# Section 1:  Data Analysis and Pre-Processing

## Introduction to short course data and problem

The goal of the problem is to predict the probability of low-level vorticity exceeding a certain threshold up to ahead given a storm with a simulated radar reflectivity > 40 dBZ and the associated surface wind and temperature fields. 

__Input fields in the netCDF data:__

* REFL_COM_curr (composite reflectivity)

* U10_curr (10 m west-east wind component in m/s)

* V10_curr (10 m south-north wind component in m/s)

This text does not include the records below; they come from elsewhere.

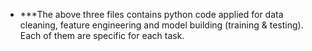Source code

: * ***The above three files contains python code applied for data cleaning, feature engineering and model building (training & testing). Each of them are specific for each task.
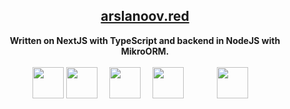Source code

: <h2 align="center">
    <a href="https://arslanoov.red">arslanoov.red</a>
</h2>

<p align="center">
    <b>Written on NextJS with TypeScript and backend in NodeJS with MikroORM.</b> <br /><br />
    <img align="center" width="50px" src="https://upload.wikimedia.org/wikipedia/commons/4/4c/Typescript_logo_2020.svg" alt=""/>    
    <img align="center" style="margin-right: 15px" src="https://upload.wikimedia.org/wikipedia/commons/thumb/a/a7/React-icon.svg/1280px-React-icon.svg.png" alt="" height="50"/>
    <img align="center" style="margin-right: 15px" height="50" src="https://upload.wikimedia.org/wikipedia/commons/thumb/8/8e/Nextjs-logo.svg/800px-Nextjs-logo.svg.png" />    
    <img align="center" style="margin-right: 15px" height="50" src="https://upload.wikimedia.org/wikipedia/commons/thumb/d/d9/Node.js_logo.svg/1200px-Node.js_logo.svg.png" />    
    <img align="center" style="margin-right: 15px" height="15" src="https://mikro-orm.io/img/logo.svg" />    
    <img align="center" style="margin-right: 15px" width="50" src="https://upload.wikimedia.org/wikipedia/commons/thumb/9/96/Sass_Logo_Color.svg/1280px-Sass_Logo_Color.svg.png" />
</p>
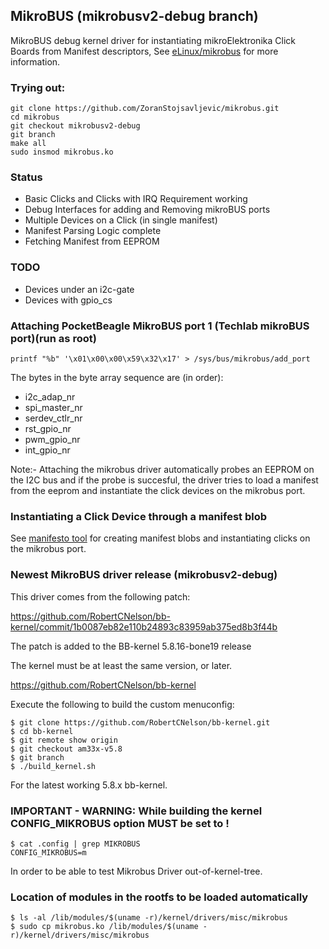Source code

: ## MikroBUS (mikrobusv2-debug branch)

MikroBUS debug kernel driver for instantiating mikroElektronika Click Boards from Manifest descriptors, See [eLinux/mikrobus](https://elinux.org/mikrobus) for more information.

### Trying out:

	git clone https://github.com/ZoranStojsavljevic/mikrobus.git
	cd mikrobus
	git checkout mikrobusv2-debug
	git branch
	make all
	sudo insmod mikrobus.ko

### Status

* Basic Clicks and Clicks with IRQ Requirement working
* Debug Interfaces for adding and Removing mikroBUS ports
* Multiple Devices on a Click (in single manifest)
* Manifest Parsing Logic complete
* Fetching Manifest from EEPROM

### TODO

* Devices under an i2c-gate
* Devices with gpio_cs

### Attaching PocketBeagle MikroBUS port 1 (Techlab mikroBUS port)(run as root)

	printf "%b" '\x01\x00\x00\x59\x32\x17' > /sys/bus/mikrobus/add_port

The bytes in the byte array sequence are (in order):

* i2c_adap_nr
* spi_master_nr
* serdev_ctlr_nr
* rst_gpio_nr
* pwm_gpio_nr
* int_gpio_nr

Note:- Attaching the mikrobus driver automatically probes an EEPROM on the I2C bus and if the probe is succesful, the driver tries to load a manifest from the eeprom and instantiate the click devices on the mikrobus port.

### Instantiating a Click Device through a manifest blob

See [manifesto tool](https://github.com/vaishnav98/manifesto/tree/mikrobus) for creating manifest blobs and instantiating clicks on the mikrobus port.

### Newest MikroBUS driver release (mikrobusv2-debug)

This driver comes from the following patch:

https://github.com/RobertCNelson/bb-kernel/commit/1b0087eb82e110b24893c83959ab375ed8b3f44b

The patch is added to the BB-kernel 5.8.16-bone19 release

The kernel must be at least the same version, or later.

https://github.com/RobertCNelson/bb-kernel

Execute the following to build the custom menuconfig:

	$ git clone https://github.com/RobertCNelson/bb-kernel.git
	$ cd bb-kernel
	$ git remote show origin
	$ git checkout am33x-v5.8
	$ git branch
	$ ./build_kernel.sh

For the latest working 5.8.x bb-kernel.

### IMPORTANT - WARNING: While building the kernel CONFIG_MIKROBUS option MUST be set to <m>!

	$ cat .config | grep MIKROBUS
	CONFIG_MIKROBUS=m

In order to be able to test Mikrobus Driver out-of-kernel-tree.

### Location of modules in the rootfs to be loaded automatically

	$ ls -al /lib/modules/$(uname -r)/kernel/drivers/misc/mikrobus
	$ sudo cp mikrobus.ko /lib/modules/$(uname -r)/kernel/drivers/misc/mikrobus
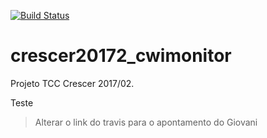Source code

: [![Build Status](https://travis-ci.org/nonnemacher/crescer20172_cwimonitor.svg?branch=master)](https://travis-ci.org/nonnemacher/crescer20172_cwimonitor)

# crescer20172_cwimonitor
Projeto TCC Crescer 2017/02.

Teste

> Alterar o link do travis para o apontamento do Giovani

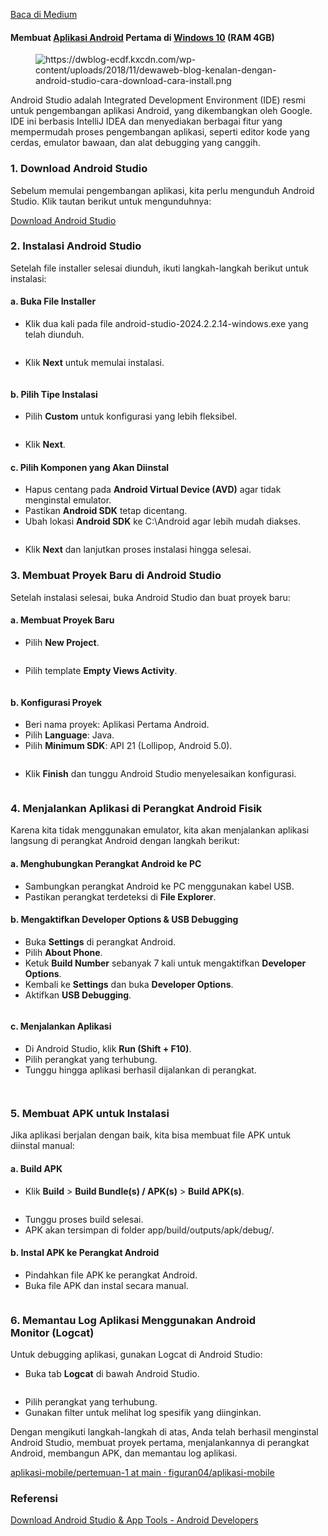 <!--START_SECTION:medium-->
[Baca di Medium](https://medium.com/@dikaelsaputra/instalasi-android-studio-di-windows-89c66a7fb97e?source=rss-272e0aace4a6------2)

<h4>Membuat <a href="https://medium.com/u/e91c354ab4b5">Aplikasi Android</a> Pertama di <a href="https://medium.com/u/cfaa76168090">Windows 10</a> (RAM 4GB)</h4><figure><img alt="https://dwblog-ecdf.kxcdn.com/wp-content/uploads/2018/11/dewaweb-blog-kenalan-dengan-android-studio-cara-download-cara-install.png" src="https://cdn-images-1.medium.com/max/768/1*8gYkBEPUwlty9ELukqnbGQ.png" /></figure><p>Android Studio adalah Integrated Development Environment (IDE) resmi untuk pengembangan aplikasi Android, yang dikembangkan oleh Google. IDE ini berbasis IntelliJ IDEA dan menyediakan berbagai fitur yang mempermudah proses pengembangan aplikasi, seperti editor kode yang cerdas, emulator bawaan, dan alat debugging yang canggih.</p><h3>1. Download Android Studio</h3><p>Sebelum memulai pengembangan aplikasi, kita perlu mengunduh Android Studio. Klik tautan berikut untuk mengunduhnya:</p><p><a href="https://redirector.gvt1.com/edgedl/android/studio/install/2024.2.2.13/android-studio-2024.2.2.13-windows.exe">Download Android Studio</a></p><h3>2. Instalasi Android Studio</h3><p>Setelah file installer selesai diunduh, ikuti langkah-langkah berikut untuk instalasi:</p><h4>a. Buka File Installer</h4><ul><li>Klik dua kali pada file android-studio-2024.2.2.14-windows.exe yang telah diunduh.</li></ul><figure><img alt="" src="https://cdn-images-1.medium.com/max/768/1*1FTvej_t5TyacQKBVd86mQ.png" /></figure><ul><li>Klik <strong>Next</strong> untuk memulai instalasi.</li></ul><figure><img alt="" src="https://cdn-images-1.medium.com/max/768/1*61FojvuzmzW4Egk-4Oi96A.png" /></figure><h4>b. Pilih Tipe Instalasi</h4><ul><li>Pilih <strong>Custom</strong> untuk konfigurasi yang lebih fleksibel.</li></ul><figure><img alt="" src="https://cdn-images-1.medium.com/max/768/1*k-AQj61LwI9PB4TOYig5AA.png" /></figure><ul><li>Klik <strong>Next</strong>.</li></ul><h4>c. Pilih Komponen yang Akan Diinstal</h4><ul><li>Hapus centang pada <strong>Android Virtual Device (AVD)</strong> agar tidak menginstal emulator.</li><li>Pastikan <strong>Android SDK</strong> tetap dicentang.</li><li>Ubah lokasi <strong>Android SDK</strong> ke C:\Android agar lebih mudah diakses.</li></ul><figure><img alt="" src="https://cdn-images-1.medium.com/max/768/1*uXXf3FNIVqUWh1ricefIcQ.png" /></figure><ul><li>Klik <strong>Next</strong> dan lanjutkan proses instalasi hingga selesai.</li></ul><h3>3. Membuat Proyek Baru di Android Studio</h3><p>Setelah instalasi selesai, buka Android Studio dan buat proyek baru:</p><h4>a. Membuat Proyek Baru</h4><ul><li>Pilih <strong>New Project</strong>.</li></ul><figure><img alt="" src="https://cdn-images-1.medium.com/max/768/1*M5WDSKug05htb3EYTgM82A.png" /></figure><ul><li>Pilih template <strong>Empty Views Activity</strong>.</li></ul><figure><img alt="" src="https://cdn-images-1.medium.com/max/768/1*dj-Zb2UwRLXZGLXBXpJk7g.png" /></figure><h4>b. Konfigurasi Proyek</h4><ul><li>Beri nama proyek: Aplikasi Pertama Android.</li><li>Pilih <strong>Language</strong>: Java.</li><li>Pilih <strong>Minimum SDK</strong>: API 21 (Lollipop, Android 5.0).</li></ul><figure><img alt="" src="https://cdn-images-1.medium.com/max/768/1*r1hnYXXffPwj8aaETHqKgQ.png" /></figure><ul><li>Klik <strong>Finish</strong> dan tunggu Android Studio menyelesaikan konfigurasi.</li></ul><figure><img alt="" src="https://cdn-images-1.medium.com/max/768/1*s4mILo_wGoP5rWX3VcZF3g.png" /></figure><h3>4. Menjalankan Aplikasi di Perangkat Android Fisik</h3><p>Karena kita tidak menggunakan emulator, kita akan menjalankan aplikasi langsung di perangkat Android dengan langkah berikut:</p><h4>a. Menghubungkan Perangkat Android ke PC</h4><ul><li>Sambungkan perangkat Android ke PC menggunakan kabel USB.</li><li>Pastikan perangkat terdeteksi di <strong>File Explorer</strong>.</li></ul><h4>b. Mengaktifkan Developer Options & USB Debugging</h4><ul><li>Buka <strong>Settings</strong> di perangkat Android.</li><li>Pilih <strong>About Phone</strong>.</li><li>Ketuk <strong>Build Number</strong> sebanyak 7 kali untuk mengaktifkan <strong>Developer Options</strong>.</li><li>Kembali ke <strong>Settings</strong> dan buka <strong>Developer Options</strong>.</li><li>Aktifkan <strong>USB Debugging</strong>.</li></ul><figure><img alt="" src="https://cdn-images-1.medium.com/max/441/1*VTKczSqeovIQKTjXJ5teTA.png" /></figure><h4>c. Menjalankan Aplikasi</h4><ul><li>Di Android Studio, klik <strong>Run (Shift + F10)</strong>.</li><li>Pilih perangkat yang terhubung.</li><li>Tunggu hingga aplikasi berhasil dijalankan di perangkat.</li></ul><figure><img alt="" src="https://cdn-images-1.medium.com/max/768/1*2_X3wuq4EWicJPGR1GHjlQ.png" /></figure><figure><img alt="" src="https://cdn-images-1.medium.com/max/439/1*XZyC1n6PJEkS-OaG5CVAOQ.png" /></figure><h3>5. Membuat APK untuk Instalasi</h3><p>Jika aplikasi berjalan dengan baik, kita bisa membuat file APK untuk diinstal manual:</p><h4>a. Build APK</h4><ul><li>Klik <strong>Build</strong> > <strong>Build Bundle(s) / APK(s)</strong> > <strong>Build APK(s)</strong>.</li></ul><figure><img alt="" src="https://cdn-images-1.medium.com/max/768/1*pAv7FBzEiIjsiPdPkOphcQ.png" /></figure><ul><li>Tunggu proses build selesai.</li><li>APK akan tersimpan di folder app/build/outputs/apk/debug/.</li></ul><h4>b. Instal APK ke Perangkat Android</h4><ul><li>Pindahkan file APK ke perangkat Android.</li><li>Buka file APK dan instal secara manual.</li></ul><figure><img alt="" src="https://cdn-images-1.medium.com/max/445/1*VSczjtySdlvKMMx5Q2TO3w.png" /></figure><h3>6. Memantau Log Aplikasi Menggunakan Android Monitor (Logcat)</h3><p>Untuk debugging aplikasi, gunakan Logcat di Android Studio:</p><ul><li>Buka tab <strong>Logcat</strong> di bawah Android Studio.</li></ul><figure><img alt="" src="https://cdn-images-1.medium.com/max/768/1*bR29Y46yBaMQKlG_4lquFw.png" /></figure><ul><li>Pilih perangkat yang terhubung.</li><li>Gunakan filter untuk melihat log spesifik yang diinginkan.</li></ul><p>Dengan mengikuti langkah-langkah di atas, Anda telah berhasil menginstal Android Studio, membuat proyek pertama, menjalankannya di perangkat Android, membangun APK, dan memantau log aplikasi.</p><p><a href="https://github.com/figuran04/aplikasi-mobile/tree/main/pertemuan-1">aplikasi-mobile/pertemuan-1 at main · figuran04/aplikasi-mobile</a></p><h3>Referensi</h3><p><a href="https://developer.android.com/studio">Download Android Studio & App Tools - Android Developers</a></p><img alt="" height="1" src="https://medium.com/_/stat?event=post.clientViewed&referrerSource=full_rss&postId=89c66a7fb97e" width="1" />
<!--END_SECTION:medium-->
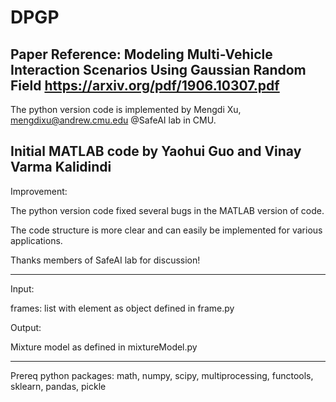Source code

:# DPGP
Paper Reference:
Modeling Multi-Vehicle Interaction Scenarios Using Gaussian Random Field
https://arxiv.org/pdf/1906.10307.pdf
-------------------------------------------------
The python version code is implemented by Mengdi Xu, mengdixu@andrew.cmu.edu @SafeAI lab in CMU.


Initial MATLAB code by Yaohui Guo and Vinay Varma Kalidindi
-------------------------------------------------



Improvement:

The python version code fixed several bugs in the MATLAB version of code.

The code structure is more clear and can easily be implemented for various applications.

Thanks members of SafeAI lab for discussion!

-------------------------------------------------
Input:

frames: list with element as object defined in frame.py

Output:

Mixture model as defined in mixtureModel.py

-------------------------------------------------
Prereq python packages:
math, numpy, scipy, multiprocessing, functools, sklearn, pandas, pickle
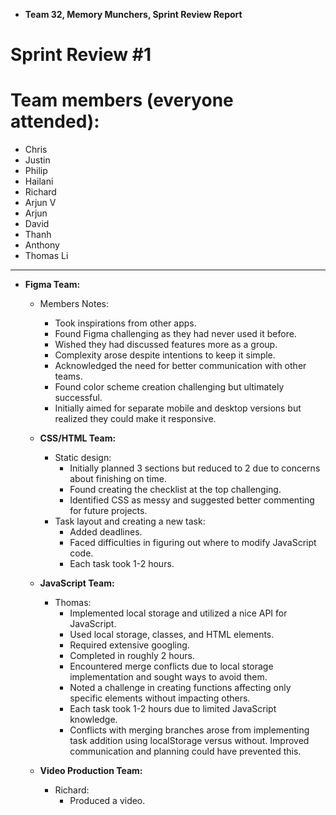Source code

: - **Team 32, Memory Munchers, Sprint Review Report**
# Sprint Review #1

# Team members (everyone attended):

- Chris
- Justin
- Philip
- Hailani
- Richard
- Arjun V
- Arjun
- David
- Thanh
- Anthony
- Thomas Li
    
---
- **Figma Team:**
    - Members Notes:
      - Took inspirations from other apps.
      - Found Figma challenging as they had never used it before.
      - Wished they had discussed features more as a group.
      - Complexity arose despite intentions to keep it simple.
      - Acknowledged the need for better communication with other teams.
      - Found color scheme creation challenging but ultimately successful.
      - Initially aimed for separate mobile and desktop versions but realized they could make it responsive.
  
  - **CSS/HTML Team:**
    - Static design:
      - Initially planned 3 sections but reduced to 2 due to concerns about finishing on time.
      - Found creating the checklist at the top challenging.
      - Identified CSS as messy and suggested better commenting for future projects.
    - Task layout and creating a new task:
      - Added deadlines.
      - Faced difficulties in figuring out where to modify JavaScript code.
      - Each task took 1-2 hours.

  - **JavaScript Team:**
    - Thomas:
      - Implemented local storage and utilized a nice API for JavaScript.
      - Used local storage, classes, and HTML elements.
      - Required extensive googling.
      - Completed in roughly 2 hours.
      - Encountered merge conflicts due to local storage implementation and sought ways to avoid them.
      - Noted a challenge in creating functions affecting only specific elements without impacting others.
      - Each task took 1-2 hours due to limited JavaScript knowledge.
      - Conflicts with merging branches arose from implementing task addition using localStorage versus without. Improved communication and planning could have prevented this.

  - **Video Production Team:**
    - Richard:
      - Produced a video.

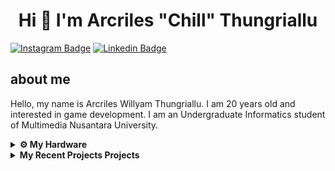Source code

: <h1  align="center">Hi
👋 I'm Arcriles "Chill" Thungriallu</h1>

[![Instagram Badge](https://img.shields.io/badge/-Instagram-e4405f?style=flat-square&logo=Instagram&logoColor=white)](https://instagram.com/chill_arcriles/) [![Linkedin Badge](https://img.shields.io/badge/-LinkedIn-0e76a8?style=flat-square&logo=Linkedin&logoColor=white)](https://linkedin.com/in/arcriles/) 

## about me
Hello, my name is Arcriles Willyam Thungriallu. I am 20 years old and interested in game development. I am an Undergraduate Informatics student of Multimedia Nusantara University.

<details>	
  <br />
  <summary><b>⚙️ My Hardware</b></summary>
  	<ul>
  	    <li><b>OS:</b> Windows 10</li>
	    <li><b>Laptop: </b> Asus TUF A15 Ryzen 5 4800H</li>
  	    <li><b>Browser: </b> Microsoft Edge</li>
	    <li><b>Code Editor:</b> Visual Studio Code - The best editor out there.</li>
	</ul>	
</details>

<details>
  <summary><b>My Recent Projects Projects</b></summary>

  <br />
  <table>
    <thead align="center">
      <tr border: none;>
        <td><b>💻 Projects</b></td>
      </tr>
    </thead>
    <tbody>
      <tr>
	      <td><a href="https://github.com/arcriles/TugasAkhirAI"><b> Face Detection</b></a></td>
      </tr>
      <tr>
	      <td><a href="https://github.com/arcriles/JoPhoto"><b>JoPhoto</b></a></td>
      </tr>
      <tr>
	      <td><a href="http://bookinghotel.epizy.com/?i=1"><b>BOOK A HOTEL</b></a></td>
      </tr>
      <tr>
	      <td><a href="https://pemwebrental.000webhostapp.com/"><b>GAME RENTALS</b></a></td>
      </tr>
       <tr>
	      <td><a href="https://umn.itch.io/stranded"><b>Stranded</b></a></td>
      </tr>
       <tr>
	      <td><a href="https://arcriles.itch.io/idle-slayer"><b>Idle Slayer </b></a></td>
      </tr>
      
   </tbody>
  </table>
  <br />
</details>
 
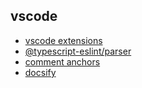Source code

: ## vscode

- [vscode extensions](https://dev.to/jsmanifest/26-miraculous-vs-code-tools-for-javascript-developers-in-2019-50gg)
- [@typescript-eslint/parser](https://www.npmjs.com/package/@typescript-eslint/parser)
- [comment anchors](https://marketplace.visualstudio.com/items?itemName=ExodiusStudios.comment-anchors)
- [docsify](https://docsify.js.org)
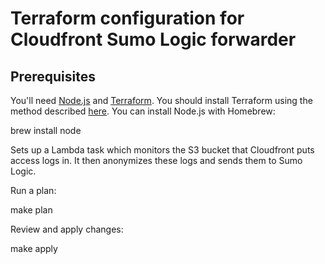 # Terraform configuration for Cloudfront Sumo Logic forwarder

## Prerequisites

You'll need [Node.js](https://nodejs.org/) and [Terraform](https://www.terraform.io/). You should install Terraform using the method described [here](https://github.com/openregister/deployment/blob/master/README.md#prerequisites). You can install Node.js with Homebrew:

  brew install node

Sets up a Lambda task which monitors the S3 bucket that Cloudfront puts access logs in. It then anonymizes these logs and sends them to Sumo Logic.

Run a plan:

  make plan

Review and apply changes:

  make apply

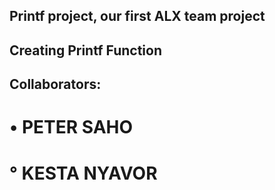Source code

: ## Printf project, our first ALX team project                                                                                            
## Creating Printf Function                                                                                                              
## Collaborators:                                                                                                                      
# • PETER SAHO                                                                                                          
# ° KESTA NYAVOR
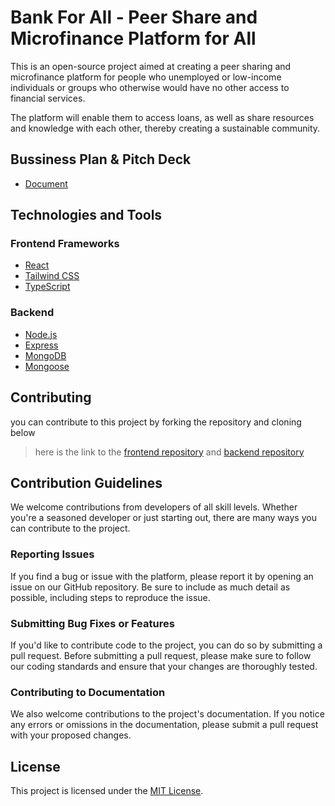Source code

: # Bank For All - Peer Share and Microfinance Platform for All

This is an open-source project aimed at creating a peer sharing and microfinance platform for people who unemployed or low-income individuals or groups who otherwise would have no other access to financial services.

The platform will enable them to access loans, as well as share resources and knowledge with each other, thereby creating a sustainable community.

## Bussiness Plan & Pitch Deck

- [Document](https://www.canva.com/design/DAFeSGtpxnA/P1nvqDp57HF2PghHxH4Irw/view?utm_content=DAFeSGtpxnA&utm_campaign=designshare&utm_medium=link2&utm_source=sharebutton)

## Technologies and Tools

### Frontend Frameworks

- [React](https://reactjs.org/)
- [Tailwind CSS](https://tailwindcss.com/)
- [TypeScript](https://www.typescriptlang.org/)

### Backend

- [Node.js](https://nodejs.org/en/)
- [Express](https://expressjs.com/)
- [MongoDB](https://www.mongodb.com/)
- [Mongoose](https://mongoosejs.com/)

## Contributing

you can contribute to this project by forking the repository and cloning below

> here is the link to the [frontend repository](https://github.com/bankforall/web) and [backend repository](https://github.com/bankforall/api)

## Contribution Guidelines

We welcome contributions from developers of all skill levels. Whether you're a seasoned developer or just starting out, there are many ways you can contribute to the project.

### Reporting Issues

If you find a bug or issue with the platform, please report it by opening an issue on our GitHub repository. Be sure to include as much detail as possible, including steps to reproduce the issue.

### Submitting Bug Fixes or Features

If you'd like to contribute code to the project, you can do so by submitting a pull request. Before submitting a pull request, please make sure to follow our coding standards and ensure that your changes are thoroughly tested.

### Contributing to Documentation

We also welcome contributions to the project's documentation. If you notice any errors or omissions in the documentation, please submit a pull request with your proposed changes.

## License

This project is licensed under the [MIT License](./LICENSE).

* T2_curr (2 m temperature in Kelvin)

__Prediction field:__

* RVORT1_MAX_future (hourly maximum vertical vorticity at 1 km Above ground level in s-1)

__Other fields of note:__

* time: valid time of storm image

* i and j: row and column array indices from original WRF model grid

* x and y: projection coordinates in m

* masks: binary grid showing where storm outline is. Aggregate stats in csv file are extracted from only positive grid points in masks.

## Reading meteorological data files with pandas and xarray

First we need to import the libraries used in this section

In [None]:
%matplotlib inline
import numpy as np
import netCDF4 as nc
import pandas as pd
import xarray as xr
import matplotlib.pyplot as plt
from scipy.stats import percentileofscore

import glob
import os

##### How to find the CSV files and create a sorted list of the found files
To do this, we use the glob library to list all of the *.csv files in the specified directory.

In [None]:
# set the path to the data as a string
path = "../../../data/track_data_ncar_ams_3km_csv_small/"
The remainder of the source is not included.